Comments about Including the Performance Expectation
The Robo Arm is a lever system. Ask students what part is the fulcrum? Which part is the lever arm? What is the effect of moving a fulcrum, changing the length
of a lever arm, or changing the string’s attachment point?
The brass fastener is the fulcrum and the cardboard is the lever arm. Changes will
alter the force required to move the lever. It will be helpful to make the connection between balance/unbalanced forces and the forces created by the lever system.
To fully address the physical science aspect of forces on the motion of an object, further activities should be done. Students can explore activities that compare the effects of a gentle force and a harder force on an object in motion such as a pendulum.

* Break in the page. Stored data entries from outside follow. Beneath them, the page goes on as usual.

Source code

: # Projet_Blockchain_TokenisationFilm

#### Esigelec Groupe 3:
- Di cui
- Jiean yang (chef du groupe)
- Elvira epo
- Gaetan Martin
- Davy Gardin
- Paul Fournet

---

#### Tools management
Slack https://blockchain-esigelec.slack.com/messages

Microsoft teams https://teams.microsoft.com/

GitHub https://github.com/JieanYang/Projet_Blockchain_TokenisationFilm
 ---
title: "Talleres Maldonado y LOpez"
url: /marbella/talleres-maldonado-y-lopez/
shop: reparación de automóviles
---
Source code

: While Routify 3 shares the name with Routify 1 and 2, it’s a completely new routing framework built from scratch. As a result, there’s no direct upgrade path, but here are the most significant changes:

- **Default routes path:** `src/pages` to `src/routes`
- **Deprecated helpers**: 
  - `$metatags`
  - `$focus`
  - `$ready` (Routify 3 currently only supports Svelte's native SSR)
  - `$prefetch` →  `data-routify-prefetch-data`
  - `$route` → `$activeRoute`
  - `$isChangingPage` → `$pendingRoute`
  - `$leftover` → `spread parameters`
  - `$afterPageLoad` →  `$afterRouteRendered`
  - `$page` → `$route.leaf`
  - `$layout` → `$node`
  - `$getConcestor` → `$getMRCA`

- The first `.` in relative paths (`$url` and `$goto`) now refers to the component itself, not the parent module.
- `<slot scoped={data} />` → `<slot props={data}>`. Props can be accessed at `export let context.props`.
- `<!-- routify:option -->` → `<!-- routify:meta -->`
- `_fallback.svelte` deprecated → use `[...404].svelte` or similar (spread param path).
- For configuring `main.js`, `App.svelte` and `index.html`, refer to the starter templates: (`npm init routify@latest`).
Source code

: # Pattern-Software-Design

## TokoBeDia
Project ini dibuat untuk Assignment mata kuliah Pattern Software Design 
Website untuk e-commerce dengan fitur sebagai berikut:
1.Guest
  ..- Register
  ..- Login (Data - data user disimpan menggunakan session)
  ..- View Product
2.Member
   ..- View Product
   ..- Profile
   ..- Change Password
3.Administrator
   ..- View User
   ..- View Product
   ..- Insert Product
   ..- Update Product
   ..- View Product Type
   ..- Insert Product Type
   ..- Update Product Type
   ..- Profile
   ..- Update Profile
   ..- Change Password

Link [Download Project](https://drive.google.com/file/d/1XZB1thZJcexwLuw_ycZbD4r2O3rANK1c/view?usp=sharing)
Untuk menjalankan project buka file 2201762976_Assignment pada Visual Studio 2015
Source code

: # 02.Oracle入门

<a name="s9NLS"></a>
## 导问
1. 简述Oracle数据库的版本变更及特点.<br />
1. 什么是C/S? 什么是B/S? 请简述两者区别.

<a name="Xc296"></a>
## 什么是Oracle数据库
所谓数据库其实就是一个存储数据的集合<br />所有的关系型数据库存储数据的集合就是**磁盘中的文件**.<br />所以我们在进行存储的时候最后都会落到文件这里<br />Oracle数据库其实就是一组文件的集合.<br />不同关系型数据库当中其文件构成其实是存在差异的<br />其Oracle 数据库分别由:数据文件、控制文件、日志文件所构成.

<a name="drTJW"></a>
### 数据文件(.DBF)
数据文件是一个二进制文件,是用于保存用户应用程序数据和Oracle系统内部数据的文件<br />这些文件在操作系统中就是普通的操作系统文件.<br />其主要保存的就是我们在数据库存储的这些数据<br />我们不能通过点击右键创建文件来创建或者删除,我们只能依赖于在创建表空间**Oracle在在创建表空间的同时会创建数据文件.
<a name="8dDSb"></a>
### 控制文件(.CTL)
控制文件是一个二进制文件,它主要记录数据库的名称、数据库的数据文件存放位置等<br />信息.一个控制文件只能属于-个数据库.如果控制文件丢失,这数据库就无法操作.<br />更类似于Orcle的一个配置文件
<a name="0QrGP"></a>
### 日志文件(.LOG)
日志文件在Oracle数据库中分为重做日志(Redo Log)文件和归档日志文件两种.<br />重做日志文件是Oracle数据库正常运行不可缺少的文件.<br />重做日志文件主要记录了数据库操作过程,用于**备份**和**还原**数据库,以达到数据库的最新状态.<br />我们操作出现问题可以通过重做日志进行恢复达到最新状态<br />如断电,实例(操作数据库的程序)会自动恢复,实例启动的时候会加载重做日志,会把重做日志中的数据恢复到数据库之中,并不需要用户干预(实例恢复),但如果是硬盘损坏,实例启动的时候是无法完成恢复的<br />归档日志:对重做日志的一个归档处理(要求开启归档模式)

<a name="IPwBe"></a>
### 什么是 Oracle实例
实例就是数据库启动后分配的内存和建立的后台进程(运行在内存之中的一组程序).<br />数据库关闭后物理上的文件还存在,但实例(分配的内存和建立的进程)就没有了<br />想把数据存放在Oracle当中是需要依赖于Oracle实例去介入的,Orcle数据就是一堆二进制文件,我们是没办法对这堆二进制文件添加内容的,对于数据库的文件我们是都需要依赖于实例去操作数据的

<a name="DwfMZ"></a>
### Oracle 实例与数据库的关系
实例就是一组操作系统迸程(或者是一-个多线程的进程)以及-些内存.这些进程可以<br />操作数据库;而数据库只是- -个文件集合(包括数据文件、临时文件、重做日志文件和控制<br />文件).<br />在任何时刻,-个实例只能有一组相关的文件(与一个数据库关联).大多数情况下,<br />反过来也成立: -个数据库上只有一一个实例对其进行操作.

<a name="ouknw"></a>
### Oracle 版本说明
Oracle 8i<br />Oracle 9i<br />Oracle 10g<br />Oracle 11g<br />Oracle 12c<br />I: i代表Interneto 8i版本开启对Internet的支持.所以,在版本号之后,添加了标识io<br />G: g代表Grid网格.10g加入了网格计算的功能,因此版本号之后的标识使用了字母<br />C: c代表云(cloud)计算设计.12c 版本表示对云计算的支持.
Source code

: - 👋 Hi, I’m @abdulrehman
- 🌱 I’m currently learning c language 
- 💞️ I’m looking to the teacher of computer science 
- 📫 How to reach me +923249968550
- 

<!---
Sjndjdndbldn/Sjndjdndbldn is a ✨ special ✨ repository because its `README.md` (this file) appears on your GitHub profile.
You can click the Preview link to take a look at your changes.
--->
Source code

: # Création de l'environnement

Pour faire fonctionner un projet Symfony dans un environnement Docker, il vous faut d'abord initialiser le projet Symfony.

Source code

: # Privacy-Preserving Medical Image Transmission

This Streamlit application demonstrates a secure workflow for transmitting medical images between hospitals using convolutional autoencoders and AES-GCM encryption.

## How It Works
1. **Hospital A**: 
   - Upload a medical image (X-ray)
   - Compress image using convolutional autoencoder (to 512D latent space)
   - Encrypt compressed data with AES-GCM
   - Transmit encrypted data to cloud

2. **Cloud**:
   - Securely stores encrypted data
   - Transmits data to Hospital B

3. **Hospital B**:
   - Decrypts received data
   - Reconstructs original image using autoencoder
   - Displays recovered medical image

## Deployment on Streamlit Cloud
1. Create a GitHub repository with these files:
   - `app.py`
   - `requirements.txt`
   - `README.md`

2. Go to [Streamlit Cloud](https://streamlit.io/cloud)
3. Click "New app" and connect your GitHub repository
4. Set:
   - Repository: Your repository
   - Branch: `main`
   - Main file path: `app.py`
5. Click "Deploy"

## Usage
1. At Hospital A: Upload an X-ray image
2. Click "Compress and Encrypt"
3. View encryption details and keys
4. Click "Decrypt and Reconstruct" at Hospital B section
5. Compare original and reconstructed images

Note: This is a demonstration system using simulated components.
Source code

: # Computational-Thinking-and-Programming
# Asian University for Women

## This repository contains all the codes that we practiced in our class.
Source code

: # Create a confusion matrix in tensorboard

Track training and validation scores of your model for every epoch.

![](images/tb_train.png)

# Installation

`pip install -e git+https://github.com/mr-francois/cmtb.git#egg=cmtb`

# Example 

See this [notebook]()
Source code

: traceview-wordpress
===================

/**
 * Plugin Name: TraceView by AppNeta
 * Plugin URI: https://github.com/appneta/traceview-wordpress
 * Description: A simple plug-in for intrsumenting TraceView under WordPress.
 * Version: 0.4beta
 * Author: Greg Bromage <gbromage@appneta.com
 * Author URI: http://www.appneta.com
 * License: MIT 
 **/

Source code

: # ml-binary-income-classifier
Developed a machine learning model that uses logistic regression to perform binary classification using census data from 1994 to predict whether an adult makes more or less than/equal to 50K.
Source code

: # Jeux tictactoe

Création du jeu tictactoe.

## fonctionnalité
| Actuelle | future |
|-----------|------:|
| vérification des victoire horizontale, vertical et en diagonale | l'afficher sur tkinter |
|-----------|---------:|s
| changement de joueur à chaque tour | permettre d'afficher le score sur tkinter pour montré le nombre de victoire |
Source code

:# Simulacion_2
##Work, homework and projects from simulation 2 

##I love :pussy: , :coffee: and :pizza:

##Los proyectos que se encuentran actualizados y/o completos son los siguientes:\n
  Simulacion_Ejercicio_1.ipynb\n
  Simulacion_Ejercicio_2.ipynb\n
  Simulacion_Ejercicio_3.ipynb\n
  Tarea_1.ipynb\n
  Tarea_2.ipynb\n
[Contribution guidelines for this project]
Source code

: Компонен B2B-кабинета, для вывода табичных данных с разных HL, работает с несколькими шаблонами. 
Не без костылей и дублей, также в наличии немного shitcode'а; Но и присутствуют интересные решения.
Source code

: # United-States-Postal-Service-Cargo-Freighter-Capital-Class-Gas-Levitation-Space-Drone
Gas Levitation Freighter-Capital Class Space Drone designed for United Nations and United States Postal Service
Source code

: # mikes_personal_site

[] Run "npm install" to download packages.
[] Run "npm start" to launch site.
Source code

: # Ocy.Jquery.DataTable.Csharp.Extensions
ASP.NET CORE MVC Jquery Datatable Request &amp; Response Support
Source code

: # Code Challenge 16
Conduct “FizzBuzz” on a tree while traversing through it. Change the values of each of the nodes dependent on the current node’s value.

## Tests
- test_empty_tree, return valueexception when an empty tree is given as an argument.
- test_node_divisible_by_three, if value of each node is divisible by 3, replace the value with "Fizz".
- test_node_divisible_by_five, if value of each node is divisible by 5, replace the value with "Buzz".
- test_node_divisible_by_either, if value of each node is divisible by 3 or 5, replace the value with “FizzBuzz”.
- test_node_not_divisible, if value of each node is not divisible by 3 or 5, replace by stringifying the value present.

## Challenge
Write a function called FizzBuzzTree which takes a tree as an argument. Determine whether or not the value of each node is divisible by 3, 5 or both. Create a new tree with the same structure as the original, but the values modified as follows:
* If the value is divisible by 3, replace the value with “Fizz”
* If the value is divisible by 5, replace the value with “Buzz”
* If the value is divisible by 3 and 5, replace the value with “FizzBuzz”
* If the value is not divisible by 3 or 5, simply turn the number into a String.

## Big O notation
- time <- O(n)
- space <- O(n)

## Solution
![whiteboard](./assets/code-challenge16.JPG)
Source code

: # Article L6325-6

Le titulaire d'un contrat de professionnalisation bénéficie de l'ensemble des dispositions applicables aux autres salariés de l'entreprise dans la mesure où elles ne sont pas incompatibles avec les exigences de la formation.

3-5-ETS1-1 Define a simple design problem reflecting a need or a want that includes specified criteria for success and constraints on materials, time, or cost.
Clarification Statement: none
Assessment Boundary: none
This resource is explicitly designed to build towards this performance expectation.
Comments about Including the Performance Expectation
It is important to relate this activity to NASA's exploration of the solar system to give students the real life meaning of their challenge before they begin the activity. A short video of how a NASA scientist uses robots in space exploration is linked to the page.
Equally important is that the students should have already been introduced to the muscular/skeletal systems and levers prior to engaging in the engineering design process.
Introduce the lesson to the students by discussing how robotic and human arms have similarities. Both use flexible parts (string or muscle) to move rigid parts (cardboard or bone). The string’s, or muscle’s pull is directed by a guide (straw or tendons), and the guide’s position affects the arm’s efficiency. Finally, the brass fasteners mirror our joints. Make the “strings” (tendons) in the hand visible by having kids lift their fingers up and back.
Students should be familiar with the Engineering Design Process and a visible copy may be made available. The students will brainstorm with partners or groups using only the materials provided (precut cardboard, paper clips, string, straw, brass fastener, paper cup) to design an arm that can pick a paper cup a couple of cm off their desk. Discuss with the students that the challenge may not work the 1st, 2nd, or 3rd time they build their robotic arm. Students may have to change the location of the string on the cardboard numerous times to get the sections of the 'arm' moving in the most 'efficient' way. Encourage students to work together to to find solutions to make the arm work better.
To fully address the physical science aspect of forces on the motion of an object, further activities may be done.